Melilla est une ville étrange. Au premier abord, elle a tout de la petite cité de garnison endormie : rues calmes fleurant la naphtaline, terrasses encombrées d’amateurs de cafe con leche et casernes décrépies. Si plus de 40 % de ses 80 000 habitants sont d’origine marocaine, ils parlent espagnol dans la vie courante, et rares sont ceux qui rêvent d’une éventuelle rétrocession au Maroc. La « colonie » est acceptée, entérinée, tout autant que l’imaginaire franquiste. Comme si le temps avait épargné cette pastille territoriale apposée en plein royaume marocain. En goguette dans les ruelles surannées du centre-ville, tu t’attends presque à croiser les fantômes des légionnaires d’antan, ceux qui patrouillaient sur les guérites de la forteresse surplombant la cité, à côté des canons tournés vers la mer. Même sensation au Casino militaire, vaste bâtiment anachronique conservé dans son jus poussiéreux, qui sert toujours de café aux notables du coin : le Drogo du Désert des Tartares débarquerait, spleen déraciné en bandoulière, pour trinquer avec un sous-off à moustaches en pointes, que tu n’en serais pas plus étonné.
- Au Musée de la guerre - Melilla’s style
« Ici, tout le monde est flic. Il y a la police locale, la police des frontières, la police militaire, la police secrète. Tu ne peux pas faire un pas sans buter sur l’un d’eux », s’emporte Nadir, grande gueule qui traîne son ennui du côté du port. Il n’a pas tort, tu t’en rends vite compte en arpentant la ville : les pandores sont légion, omniprésents, des ruelles du centre aux zones portuaires désertes. Près de la frontière, tu croises même une colonne de chars en manœuvre. Plus tard, alors que tu es attablé avec deux militants du coin, ils te désignent un grand maigre BCBG déambulant dans la rue : le chargé de la communication de la Guardia Civil.
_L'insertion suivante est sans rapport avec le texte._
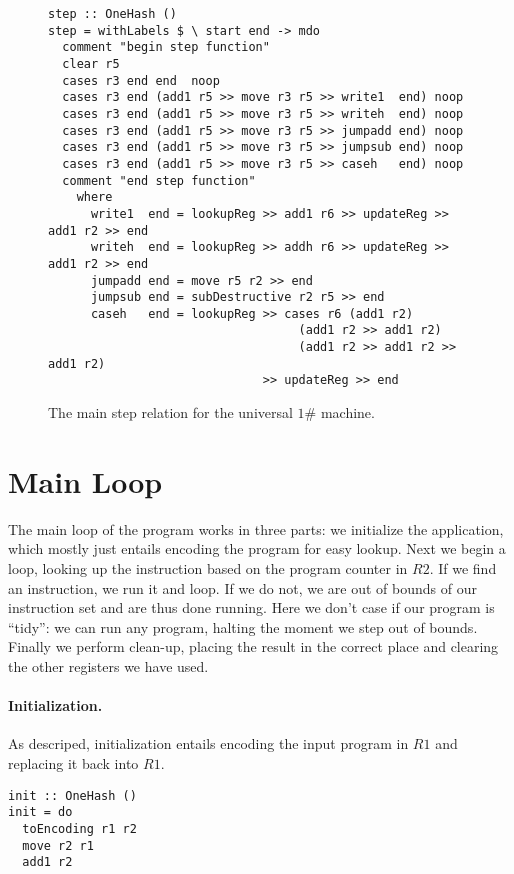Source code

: \documentclass[10pt, preprint, nocopyrightspace]{sigplanconf}
\newcommand{\oh}{$1\#$\xspace}
\begin{document}
\begin{figure*}
\begin{lstlisting}
step :: OneHash ()
step = withLabels $ \ start end -> mdo
  comment "begin step function"
  clear r5
  cases r3 end end  noop
  cases r3 end (add1 r5 >> move r3 r5 >> write1  end) noop
  cases r3 end (add1 r5 >> move r3 r5 >> writeh  end) noop
  cases r3 end (add1 r5 >> move r3 r5 >> jumpadd end) noop
  cases r3 end (add1 r5 >> move r3 r5 >> jumpsub end) noop
  cases r3 end (add1 r5 >> move r3 r5 >> caseh   end) noop
  comment "end step function"
    where
      write1  end = lookupReg >> add1 r6 >> updateReg >> add1 r2 >> end
      writeh  end = lookupReg >> addh r6 >> updateReg >> add1 r2 >> end
      jumpadd end = move r5 r2 >> end
      jumpsub end = subDestructive r2 r5 >> end
      caseh   end = lookupReg >> cases r6 (add1 r2)
                                   (add1 r2 >> add1 r2)
                                   (add1 r2 >> add1 r2 >> add1 r2)
                              >> updateReg >> end
\end{lstlisting}
\caption{\label{fig:step}The main step relation for the universal \oh machine.}
\end{figure*}

\section{Main Loop}

The main loop of the program works in three parts: we initialize the
application, which mostly just entails encoding the program for easy lookup.
Next we begin a loop, looking up the instruction based on the program counter
in $R2$. If we find an instruction, we run it and loop. If we do not, we
are out of bounds of our instruction set and are thus done running.
Here we don't case if our program is ``tidy'': we can run any program, halting
the moment we step out of bounds. Finally we perform clean-up, placing the result
in the correct place and clearing the other registers we have used.

\paragraph{Initialization.}

As descriped, initialization entails encoding the input program in $R1$ and
replacing it back into $R1$.

\begin{lstlisting}
init :: OneHash ()
init = do
  toEncoding r1 r2
  move r2 r1
  add1 r2
\end{lstlisting}
\end{document}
L’instant d’après, il faut changer de table : l’homme s’installant en terrasse à vos côtés est doté, selon eux, de grandes oreilles de flic.
Depuis sa conquête en 1497, Melilla a toujours été une place forte, un concentré de présence militaire. C’est encore le cas. Mais si l’enclave de douze kilomètres carrés grouille littéralement d’uniformes, ceux-ci n’ont rien de gravures à l’ancienne. Exit l’artillerie du fort et les casques coloniaux, place aux jumelles infrarouge, aux radars ultra-sensibles et aux bouées détectrices de mouvement. Les temps ont changé, l’ « adversaire » aussi. Melilla est restée ville forteresse, repliée sur elle-même et obsédée par ces « barbares » ayant marqué son histoire, mais ce bastion de l’Europe au Maghreb ne se barricade plus contre le royaume marocain – désormais solide allié dans la guerre en cours3. L’ennemi désigné n’a plus de nationalité précise, de visage ou de religion particulière. Il vient du sud du Sahara, d’un vaste territoire englobant une bonne part du continent africain. Et contre vents, marées et législations européennes, il s’obstine à rejoindre Melilla, refusant de prendre en compte « l’avertissement » d’octobre 2005, quand la barrière s’était faite cimetière4. Dans ces conditions, une seule solution : la fortification.
No pasaran ?
« Ces murs […] ont quelque chose de profondément archaïque. […] Par leur aspect physique, ils semblent nous transporter dans une autre époque, au temps des forteresses et des rois, des milices et des douves. » (Wendy Brown, Murs5)
Il est dix heures du mat’ et le point frontière de Bni Ansar est un bordel sans nom. Les files de voitures se traînent dans la poussière, klaxons surmenés et conducteurs chauffés à blanc. Tout autour, des étals, des passants affairés, des gars louches qui zieutent en coin, des flics en surchauffe, d’autres en civil – le peuple de la frontière. Partout, on crie, on s’interpelle, on se hèle. Des scooters surchargés zigzaguent en mode Fangio – et tant pis pour les rétroviseurs mal placés. Cent mètres plus loin, une Guardia Civil tatillonne contrôle tous azimuts ; ceux qui entrent au Maroc, et surtout ceux qui en sortent. Fouilles à rallonge, douaniers pointilleux, attentes interminables. Parfois ça dégénère : algarades, jets de pierres sur la Guardia, sit-ins de protestation, accusations de racisme et contre-accusations de violence. Presque une routine. Le 27 octobre dernier, le point frontière a même été fermé quelques heures après de violents affrontements. Pas la première fois, de loin.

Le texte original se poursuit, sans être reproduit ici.